Il doit aussi être relevé que les participations à ces loteries étaient gratuites et sans contrepartie imposée, puisqu'il était mentionné sur les documents " les clients peuvent renvoyer leur bon de participation sans commander, les chances de gagner avec ou sans commande sont identiques ". Les éléments d'une pratique commerciale agressive ne sont pas démontrés au dossier.

Dans un courrier daté du 25 juin 2012 (pièce 24), avec un vocabulaire certes attractif, et même volontairement plein d'emphase, s'agissant en réalité, pour la plupart des destinataires de gagner un chèque de 1 ou 2 €, il est indiqué à Madame X, qu'elle est " gagnante certifiée ", que le contenu du message est " confidentiel, ... strictement personnel ... " contient des informations " de la plus haute importance " et que pour procéder à la " transaction financière " il convient qu'elle respecte " soigneusement la procédure sécurisée " en prenant garde à ne communiquer " son numéro confidentiel de transaction... à aucun tiers ", ces " consignes ... étant l'assurance d'une transaction financière réalisée en toute sécurité... ". Mais la lecture normalement diligente, de ce type de courrier, régulièrement trouvé dans les boites aux lettres, permet sur le " document officiel de versement " de deux chèques bancaires, de lire distinctement, sur un bandeau bleu en bas de page, qu'il existe certes des chèques de 5 000 €, de 2 500 € mais aussi de 1 et 2 euros et que la valeur de 7 500 € est " une valeur potentielle maximale ". De même l'attestation d'un huissier de justice, traditionnellement et malheureusement associé à ces courriers prometteurs, vise l'émission de deux chèques bancaires " correspondant donc potentiellement au premier prix ". Le règlement du jeu, indique en son 3/ ou 4/ selon les jeux " aucun destinataire ne peut à réception des documents, avoir la certitude quant aux montants des deux chèques qui lui reviennent. "

Par un nouvel envoi du 25 juin 2013, la société Damart Serviposte par un bon de participation, accompagné d'un fac-similé de chèque, d'un montant de 7 000 € émis à son ordre, lui indiquait comme " cliente participante " qu'elle était " gagnante au grand tirage n° 1400 " et qu'existait un chèque à son profit, qu'une astérisque lui précisait, certes en caractères réduits mais parfaitement lisibles, que selon inventaire, il existait un chèque bancaire de 7 000 € et des chèques de 3 euros.

Il ressort de l'ensemble de ces écrits que la société Damart Servipost n'avait aucun engagement de verser le premier prix à Madame X, et qu'une lecture normalement diligente mettait en évidence le caractère aléatoire du gain, en tout cas en son montant, puisque certes des chèques d'un montant conséquent existaient pour la " grande gagnante ", au nombre de trois sur les deux loteries, de 5 000 €, 2 500 € et 7 000 € mais que la plupart des gagnants seraient destinataires de chèques de 1, 2, ou 3 € passant à 15 € en cas de commande, ce que des mentions en bas de page mais néanmoins lisibles, permettaient de constater.

Les conditions de mise en jeu de la responsabilité de la société Damart Servipost ne sont pas réunies.

Le jugement de première instance sera donc confirmé, à l'exception toutefois, pour des raisons tirées de l'équité, des frais irrépétibles.

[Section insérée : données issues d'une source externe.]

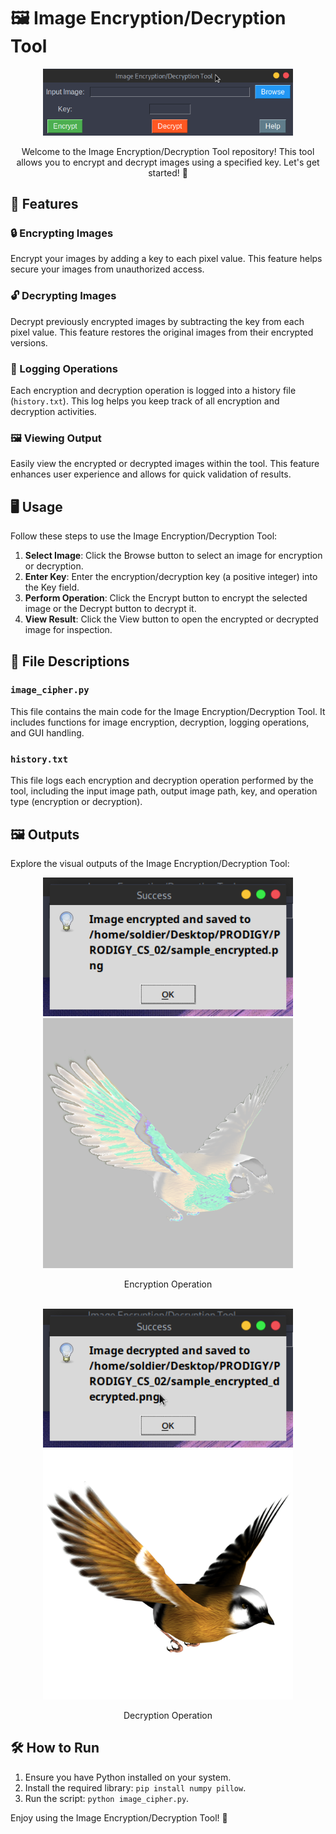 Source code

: # 🖼️ Image Encryption/Decryption Tool

<p align="center">
  <img src="cipher_tool_banner.png" alt="Image Encryption/Decryption Tool Banner" width="400">
</p>

<p align="center">Welcome to the Image Encryption/Decryption Tool repository! This tool allows you to encrypt and decrypt images using a specified key. Let's get started! 🚀</p>

## 🔧 Features

### 🔒 Encrypting Images

Encrypt your images by adding a key to each pixel value. This feature helps secure your images from unauthorized access.

### 🔓 Decrypting Images

Decrypt previously encrypted images by subtracting the key from each pixel value. This feature restores the original images from their encrypted versions.

### 📝 Logging Operations

Each encryption and decryption operation is logged into a history file (`history.txt`). This log helps you keep track of all encryption and decryption activities.

### 🖼️ Viewing Output

Easily view the encrypted or decrypted images within the tool. This feature enhances user experience and allows for quick validation of results.

## 🖥️ Usage

Follow these steps to use the Image Encryption/Decryption Tool:

1. **Select Image**: Click the Browse button to select an image for encryption or decryption.
2. **Enter Key**: Enter the encryption/decryption key (a positive integer) into the Key field.
3. **Perform Operation**: Click the Encrypt button to encrypt the selected image or the Decrypt button to decrypt it.
4. **View Result**: Click the View button to open the encrypted or decrypted image for inspection.

## 📂 File Descriptions

### `image_cipher.py`

This file contains the main code for the Image Encryption/Decryption Tool. It includes functions for image encryption, decryption, logging operations, and GUI handling.

### `history.txt`

This file logs each encryption and decryption operation performed by the tool, including the input image path, output image path, key, and operation type (encryption or decryption).

## 🖼️ Outputs

Explore the visual outputs of the Image Encryption/Decryption Tool:
<div align="center">
  <img src="output/encrypt.png" alt="Encryption Output" width="400">
  <img src="output/sample_encrypted.png" alt="Encryption Output" width="400">
  <p align="center">Encryption Operation</p>
  <br>
  <img src="output/decrypt.png" alt="Decryption Output" width="400">
  <img src="output/sample_encrypted_decrypted.png" alt="Decryption Output" width="400">
  <p align="center">Decryption Operation</p>
</div>

## 🛠️ How to Run

1. Ensure you have Python installed on your system.
2. Install the required library: `pip install numpy pillow`.
3. Run the script: `python image_cipher.py`.

Enjoy using the Image Encryption/Decryption Tool! 🎉
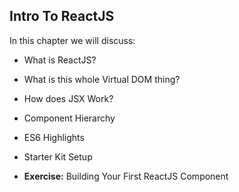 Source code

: ## Intro To ReactJS

In this chapter we will discuss:

- What is ReactJS?

- What is this whole Virtual DOM thing?

- How does JSX Work?

- Component Hierarchy

- ES6 Highlights

- Starter Kit Setup

- **Exercise:** Building Your First ReactJS Component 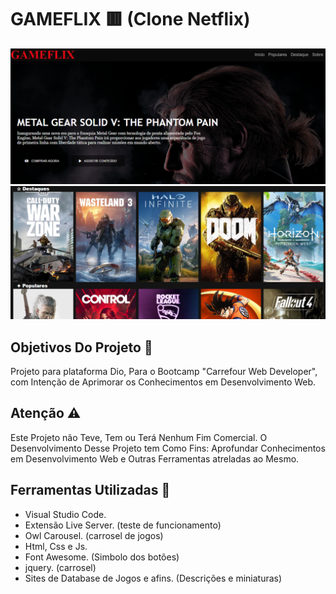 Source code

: # GAMEFLIX 🟥 (Clone Netflix) 
![Screenshot](https://github.com/NathanTi/CloneNetflix/blob/master/img/scr1.png?raw=true)
![Screenshot](https://github.com/NathanTi/CloneNetflix/blob/master/img/src2.png?raw=true)

## Objetivos Do Projeto :mega:
Projeto para plataforma Dio, Para o Bootcamp "Carrefour Web Developer", com Intenção de Aprimorar os Conhecimentos em Desenvolvimento Web.

## Atenção :warning:
Este Projeto não Teve, Tem ou Terá Nenhum Fim Comercial. O Desenvolvimento Desse Projeto tem Como Fins: Aprofundar Conhecimentos em Desenvolvimento Web e Outras Ferramentas atreladas ao Mesmo. 

## Ferramentas Utilizadas :wrench:
 - Visual Studio Code.
 - Extensão Live Server. (teste de funcionamento)
 - Owl Carousel. (carrosel de jogos)
 - Html, Css e Js.
 - Font Awesome. (Simbolo dos botões)
 - jquery. (carrosel)
 - Sites de Database de Jogos e afins. (Descrições e miniaturas)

Il ne sera pas fait application de l'article 700 du Code de procédure civile.

La partie perdante supporte les dépens, ils seront à la charge de Madame X qui succombe en toutes ses prétentions.

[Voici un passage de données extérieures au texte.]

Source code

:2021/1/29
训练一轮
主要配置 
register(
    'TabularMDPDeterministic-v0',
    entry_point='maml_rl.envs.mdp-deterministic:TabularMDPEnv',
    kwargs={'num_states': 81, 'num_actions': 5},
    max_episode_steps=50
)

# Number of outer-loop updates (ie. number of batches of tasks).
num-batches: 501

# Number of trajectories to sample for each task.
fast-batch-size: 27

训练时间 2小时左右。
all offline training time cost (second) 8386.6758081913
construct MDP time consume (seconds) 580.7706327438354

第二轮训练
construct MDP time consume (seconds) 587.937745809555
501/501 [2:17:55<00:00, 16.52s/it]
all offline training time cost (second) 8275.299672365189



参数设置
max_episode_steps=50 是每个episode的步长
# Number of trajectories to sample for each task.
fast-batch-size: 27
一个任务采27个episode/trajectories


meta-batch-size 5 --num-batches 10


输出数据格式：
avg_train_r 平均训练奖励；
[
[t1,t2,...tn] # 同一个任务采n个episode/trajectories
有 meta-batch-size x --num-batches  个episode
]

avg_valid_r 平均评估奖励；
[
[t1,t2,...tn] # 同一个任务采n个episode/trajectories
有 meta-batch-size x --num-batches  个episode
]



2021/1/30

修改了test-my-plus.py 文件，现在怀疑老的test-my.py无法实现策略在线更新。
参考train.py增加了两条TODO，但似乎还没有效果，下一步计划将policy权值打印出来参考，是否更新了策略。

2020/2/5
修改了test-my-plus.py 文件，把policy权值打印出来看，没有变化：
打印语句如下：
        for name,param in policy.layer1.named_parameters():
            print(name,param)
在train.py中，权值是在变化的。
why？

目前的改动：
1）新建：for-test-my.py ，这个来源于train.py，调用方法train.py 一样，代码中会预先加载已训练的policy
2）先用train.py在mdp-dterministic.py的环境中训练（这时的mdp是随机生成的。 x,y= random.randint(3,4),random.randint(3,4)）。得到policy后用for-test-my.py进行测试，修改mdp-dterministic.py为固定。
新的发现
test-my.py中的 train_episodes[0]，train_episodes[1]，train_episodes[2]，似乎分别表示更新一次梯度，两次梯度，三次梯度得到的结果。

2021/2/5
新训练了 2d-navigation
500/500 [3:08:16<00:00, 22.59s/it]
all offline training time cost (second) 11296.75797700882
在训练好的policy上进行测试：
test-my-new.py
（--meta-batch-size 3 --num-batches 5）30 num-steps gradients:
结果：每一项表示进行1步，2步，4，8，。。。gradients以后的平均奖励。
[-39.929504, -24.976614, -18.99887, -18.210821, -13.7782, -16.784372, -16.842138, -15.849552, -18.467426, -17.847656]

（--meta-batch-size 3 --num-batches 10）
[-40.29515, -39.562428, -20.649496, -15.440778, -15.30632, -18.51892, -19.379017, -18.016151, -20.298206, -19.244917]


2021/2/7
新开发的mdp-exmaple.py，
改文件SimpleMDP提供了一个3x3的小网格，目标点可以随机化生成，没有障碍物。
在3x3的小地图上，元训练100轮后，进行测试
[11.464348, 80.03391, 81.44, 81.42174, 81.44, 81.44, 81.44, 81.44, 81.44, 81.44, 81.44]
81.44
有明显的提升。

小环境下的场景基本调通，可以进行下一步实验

Par ces motifs : LA COUR, après en avoir délibéré conformément à la Loi, statuant publiquement et contradictoirement, confirme le jugement déféré, en date du 5 décembre 2016, sauf en ce qui concerne les frais irrépétibles, Statuant à nouveau et y ajoutant, dit n'y avoir lieu à frais irrépétibles en première instance et en appel, condamne Madame X aux entiers dépens.